* **LISTED RECORDS**

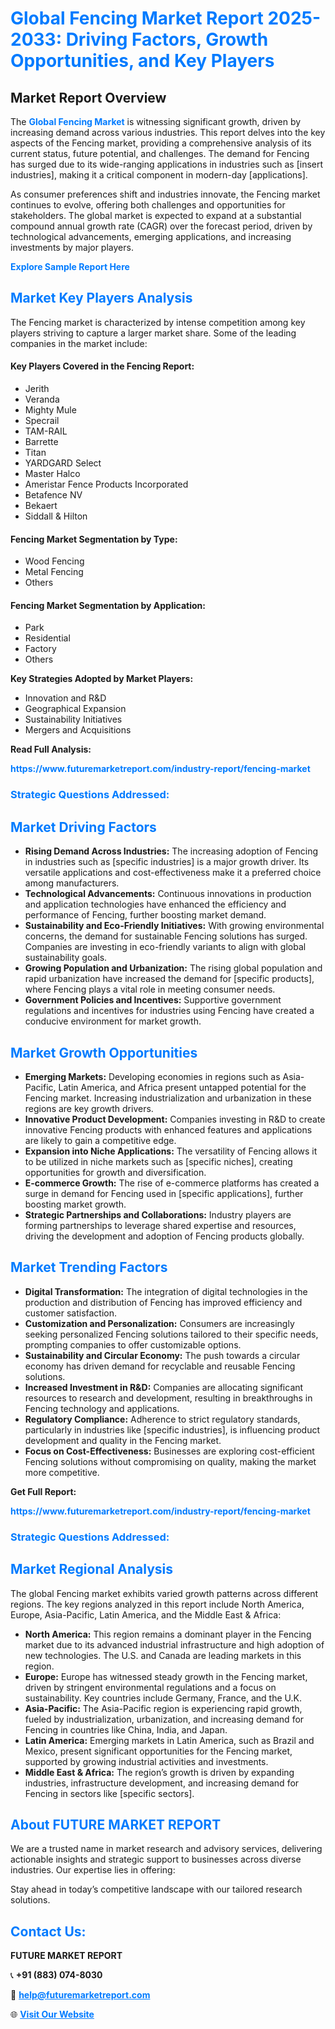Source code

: <h1 style="color: #007BFF;">Global Fencing Market Report 2025-2033: Driving Factors, Growth Opportunities, and Key Players</h1>

<section id="overview">
<h2>Market Report Overview</h2>
<p>The <a href="https://www.futuremarketreport.com/industry-report/fencing-market" style="color: #007BFF; text-decoration: none;"><strong>Global Fencing Market</strong></a> is witnessing significant growth, driven by increasing demand across various industries. This report delves into the key aspects of the Fencing market, providing a comprehensive analysis of its current status, future potential, and challenges. The demand for Fencing has surged due to its wide-ranging applications in industries such as [insert industries], making it a critical component in modern-day [applications].</p>
<p>As consumer preferences shift and industries innovate, the Fencing market continues to evolve, offering both challenges and opportunities for stakeholders. The global market is expected to expand at a substantial compound annual growth rate (CAGR) over the forecast period, driven by technological advancements, emerging applications, and increasing investments by major players.</p>
</section>

<section id="overview">
<p><a href="https://www.futuremarketreport.com/request-sample/reportId=62927" style="color: #007BFF; text-decoration: none;"><strong>Explore Sample Report Here</strong></a></p>
</section>

<section id="key-players">
<h2 style="color: #007BFF;">Market Key Players Analysis</h2>
<p>The Fencing market is characterized by intense competition among key players striving to capture a larger market share. Some of the leading companies in the market include:</p>
<h4>Key Players Covered in the Fencing Report:</h4>
<ul><li>Jerith</li><li>Veranda</li><li>Mighty Mule</li><li>Specrail</li><li>TAM-RAIL</li><li>Barrette</li><li>Titan</li><li>YARDGARD Select</li><li>Master Halco</li><li>Ameristar Fence Products Incorporated</li><li>Betafence NV</li><li>Bekaert</li><li>Siddall &amp; Hilton</li></ul>
<h4>Fencing Market Segmentation by Type:</h4>
<ul><li>Wood Fencing</li><li>Metal Fencing</li><li>Others</li></ul>

<h4>Fencing Market Segmentation by Application:</h4>
<ul><li>Park</li><li>Residential</li><li>Factory</li><li>Others</li></ul>
<p><strong>Key Strategies Adopted by Market Players:</strong></p>
<ul>
<li>Innovation and R&D</li>
<li>Geographical Expansion</li>
<li>Sustainability Initiatives</li>
<li>Mergers and Acquisitions</li>
</ul>
</section>

<section>
<p><strong>Read Full Analysis: </strong></p><a href="https://www.futuremarketreport.com/industry-report/fencing-market" style="color: #007BFF; text-decoration: none;"><strong>https://www.futuremarketreport.com/industry-report/fencing-market</strong></a>
<h3 style="color: #007BFF;">Strategic Questions Addressed:</h3>
</section>

<section id="driving-factors">
<h2 style="color: #007BFF;">Market Driving Factors</h2>
<ul>
<li><strong>Rising Demand Across Industries:</strong> The increasing adoption of Fencing in industries such as [specific industries] is a major growth driver. Its versatile applications and cost-effectiveness make it a preferred choice among manufacturers.</li>
<li><strong>Technological Advancements:</strong> Continuous innovations in production and application technologies have enhanced the efficiency and performance of Fencing, further boosting market demand.</li>
<li><strong>Sustainability and Eco-Friendly Initiatives:</strong> With growing environmental concerns, the demand for sustainable Fencing solutions has surged. Companies are investing in eco-friendly variants to align with global sustainability goals.</li>
<li><strong>Growing Population and Urbanization:</strong> The rising global population and rapid urbanization have increased the demand for [specific products], where Fencing plays a vital role in meeting consumer needs.</li>
<li><strong>Government Policies and Incentives:</strong> Supportive government regulations and incentives for industries using Fencing have created a conducive environment for market growth.</li>
</ul>
</section>

<section id="growth-opportunities">
<h2 style="color: #007BFF;">Market Growth Opportunities</h2>
<ul>
<li><strong>Emerging Markets:</strong> Developing economies in regions such as Asia-Pacific, Latin America, and Africa present untapped potential for the Fencing market. Increasing industrialization and urbanization in these regions are key growth drivers.</li>
<li><strong>Innovative Product Development:</strong> Companies investing in R&D to create innovative Fencing products with enhanced features and applications are likely to gain a competitive edge.</li>
<li><strong>Expansion into Niche Applications:</strong> The versatility of Fencing allows it to be utilized in niche markets such as [specific niches], creating opportunities for growth and diversification.</li>
<li><strong>E-commerce Growth:</strong> The rise of e-commerce platforms has created a surge in demand for Fencing used in [specific applications], further boosting market growth.</li>
<li><strong>Strategic Partnerships and Collaborations:</strong> Industry players are forming partnerships to leverage shared expertise and resources, driving the development and adoption of Fencing products globally.</li>
</ul>
</section>

<section id="trending-factors">
<h2 style="color: #007BFF;">Market Trending Factors</h2>
<ul>
<li><strong>Digital Transformation:</strong> The integration of digital technologies in the production and distribution of Fencing has improved efficiency and customer satisfaction.</li>
<li><strong>Customization and Personalization:</strong> Consumers are increasingly seeking personalized Fencing solutions tailored to their specific needs, prompting companies to offer customizable options.</li>
<li><strong>Sustainability and Circular Economy:</strong> The push towards a circular economy has driven demand for recyclable and reusable Fencing solutions.</li>
<li><strong>Increased Investment in R&D:</strong> Companies are allocating significant resources to research and development, resulting in breakthroughs in Fencing technology and applications.</li>
<li><strong>Regulatory Compliance:</strong> Adherence to strict regulatory standards, particularly in industries like [specific industries], is influencing product development and quality in the Fencing market.</li>
<li><strong>Focus on Cost-Effectiveness:</strong> Businesses are exploring cost-efficient Fencing solutions without compromising on quality, making the market more competitive.</li>
</ul>
</section>

<section>
<p><strong>Get Full Report: </strong></p><a href="https://www.futuremarketreport.com/industry-report/fencing-market" style="color: #007BFF; text-decoration: none;"><strong>https://www.futuremarketreport.com/industry-report/fencing-market</strong></a>
<h3 style="color: #007BFF;">Strategic Questions Addressed:</h3>
</section>


<section id="regional-analysis">
<h2 style="color: #007BFF;">Market Regional Analysis</h2>
<p>The global Fencing market exhibits varied growth patterns across different regions. The key regions analyzed in this report include North America, Europe, Asia-Pacific, Latin America, and the Middle East & Africa:</p>
<ul>
<li><strong>North America:</strong> This region remains a dominant player in the Fencing market due to its advanced industrial infrastructure and high adoption of new technologies. The U.S. and Canada are leading markets in this region.</li>
<li><strong>Europe:</strong> Europe has witnessed steady growth in the Fencing market, driven by stringent environmental regulations and a focus on sustainability. Key countries include Germany, France, and the U.K.</li>
<li><strong>Asia-Pacific:</strong> The Asia-Pacific region is experiencing rapid growth, fueled by industrialization, urbanization, and increasing demand for Fencing in countries like China, India, and Japan.</li>
<li><strong>Latin America:</strong> Emerging markets in Latin America, such as Brazil and Mexico, present significant opportunities for the Fencing market, supported by growing industrial activities and investments.</li>
<li><strong>Middle East & Africa:</strong> The region’s growth is driven by expanding industries, infrastructure development, and increasing demand for Fencing in sectors like [specific sectors].</li>
</ul>
</section>

<footer>
<h2 style="color: #007BFF;">About FUTURE MARKET REPORT</h2>
<p>We are a trusted name in market research and advisory services, delivering actionable insights and strategic support to businesses across diverse industries. Our expertise lies in offering:</p>

<p>Stay ahead in today’s competitive landscape with our tailored research solutions.</p>

<h2 style="color: #007BFF;">Contact Us:</h2>
<p><strong>FUTURE MARKET REPORT</strong></p>
<p>📞 <strong>+91 (883) 074-8030</strong></p>
<p>📧 <strong><a href="mailto:help@futuremarketreport.com" style="color: #007BFF;">help@futuremarketreport.com</a></strong></p>
<p>🌐 <strong><a href="https://www.futuremarketreport.com/" style="color: #007BFF;">Visit Our Website</a></strong></p>
</footer>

* **WORK ITEM**
Match on "leading": copy every line in the records that has it.

* **TASK RESPONSE**
<p>The Fencing market is characterized by intense competition among key players striving to capture a larger market share. Some of the leading companies in the market include:</p>
<li><strong>North America:</strong> This region remains a dominant player in the Fencing market due to its advanced industrial infrastructure and high adoption of new technologies. The U.S. and Canada are leading markets in this region.</li>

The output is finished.